Alfred Marshall attributed this idea to Robert Giffen, who was a financial writer who moved from journalism (including a stint in the early years of the Economist magazine) to being a government adviser on statistical questions. The attribution may be overly generous. As far as I know, the concept has not been found in any of Giffen's books or writings. But the terminology stuck, along with the idea that this was a very rare occurence. In Chapter 8 of my Principles of Economics textbook (and I encourage teachers and students of economics to check it out here), I wrote: "However, no study has ever found conclusive evidence of a Giffen good in the real world. A famous economist named Francis Ysidro Edgeworth summed up the situation regarding Giffen goods in this way in 1914: `Only a very clever man would discover that exceptional case; only a very foolish man would take it as the basis of a rule for general practice.`" [My notes to myself say that the Edgeworth quotation is from p. 9 of a book called ”On the Relations of Political Economy to War."]

Well, it seems that the development economics literature has now produced strong evidence of a real-world example of a Giffen good. The December 2011 issue of the Region magazine from the Federal Reserve Bank of Minneapolis has a lively interview with Esther Duflo about her work. The whole interview is worth reading, but one point that jumped out at me was her commentary about the evidence for a Giffen good. Here's Duflo, taking the possibility of real-world Giffen goods quite seriously:
"A recent example of this is an experiment by Rob Jensen and Nolan Miller, where they look at the effect on consumption of changes in the price of rice. If you decrease the price of rice, will people consume more rice or less rice? In the real world, it’s very difficult to know that because whenever the price of rice decreases, that’s the result of a combination of supply and demand factors, and isolating variation in the price of rice as purely exogenous is essentially impossible.So you need an experiment to know, and in fact they found something very interesting when they did this experiment in one place in China where rice is a very important part of the food basket for the poor. And they found that when the price decreased, people ate less rice, not more rice, which means rice is a Giffen good ...

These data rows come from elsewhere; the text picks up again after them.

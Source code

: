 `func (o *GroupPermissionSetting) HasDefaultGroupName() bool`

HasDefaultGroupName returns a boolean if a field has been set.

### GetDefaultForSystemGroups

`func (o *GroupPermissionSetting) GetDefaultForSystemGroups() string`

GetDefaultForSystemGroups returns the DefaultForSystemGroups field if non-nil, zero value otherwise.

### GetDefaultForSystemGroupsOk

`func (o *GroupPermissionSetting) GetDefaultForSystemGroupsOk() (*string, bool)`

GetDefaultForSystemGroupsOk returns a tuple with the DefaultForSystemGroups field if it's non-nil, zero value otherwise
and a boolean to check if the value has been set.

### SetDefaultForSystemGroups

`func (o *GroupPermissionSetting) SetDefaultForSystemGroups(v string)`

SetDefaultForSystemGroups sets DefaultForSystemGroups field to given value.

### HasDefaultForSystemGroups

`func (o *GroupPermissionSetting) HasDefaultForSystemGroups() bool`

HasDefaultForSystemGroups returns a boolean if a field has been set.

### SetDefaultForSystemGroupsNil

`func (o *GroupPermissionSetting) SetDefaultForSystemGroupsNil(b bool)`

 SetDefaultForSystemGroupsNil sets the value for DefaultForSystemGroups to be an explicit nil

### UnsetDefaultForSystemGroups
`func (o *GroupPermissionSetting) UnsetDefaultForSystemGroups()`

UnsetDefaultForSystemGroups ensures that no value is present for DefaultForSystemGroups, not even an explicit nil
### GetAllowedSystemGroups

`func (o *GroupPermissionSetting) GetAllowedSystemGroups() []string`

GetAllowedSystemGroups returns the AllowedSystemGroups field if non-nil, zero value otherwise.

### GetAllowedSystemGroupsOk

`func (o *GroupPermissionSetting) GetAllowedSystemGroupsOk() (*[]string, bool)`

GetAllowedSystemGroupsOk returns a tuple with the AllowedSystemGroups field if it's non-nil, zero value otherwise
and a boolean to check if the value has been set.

"I think you can’t dispute the fact that rice, in this particular place in China, is a Giffen good.... Yes, it doesn’t mean that rice is a Giffen good here in the United States. I’m not interested in that question. But the fact that there is one Giffen good somewhere I think makes this interesting. It is incremental knowledge for how we think about the world and is very, very, very important for what we think about the poor and food. And in particular, in the policy domain, it shows that policies that subsidize the price of staples—which is quite common—might be counterproductive from the view of getting people to eat more. It still might be good for the poor, because they consume a lot of staples, and subsidizing a staple improves their income. But if the objective was to make people eat more, that’s not necessarily the way.


"That does not mean that it would be true in India, but the very fact that there is this possibility means that we want to investigate this question more. And we can try a similar experiment elsewhere to see in what conditions this will reproduce. With a Giffen good, the advantage is that we have a very established theory that helps us think what’s likely to be a Giffen good. It has to be something that is a very big part of the budget so that the income effect is large. And it must be an inferior good. That gives us a sense of, in another place, how would we go about looking for a good that’s likely to have the same characteristics? Maybe there are no Giffen goods here because no goods have those characteristics. But maybe if we went to Ethiopia, it would be whatever is the staple food there. We can see what’s the share of this staple in people’s budgets and get some idea of what we are looking for."


The research paper to which Duflo is referring is Robert Jensen and Nolan Miller. 2008. “Giffen Behavior and Subsistence Consumption.” American Economic Review 98 (4): 1553-77.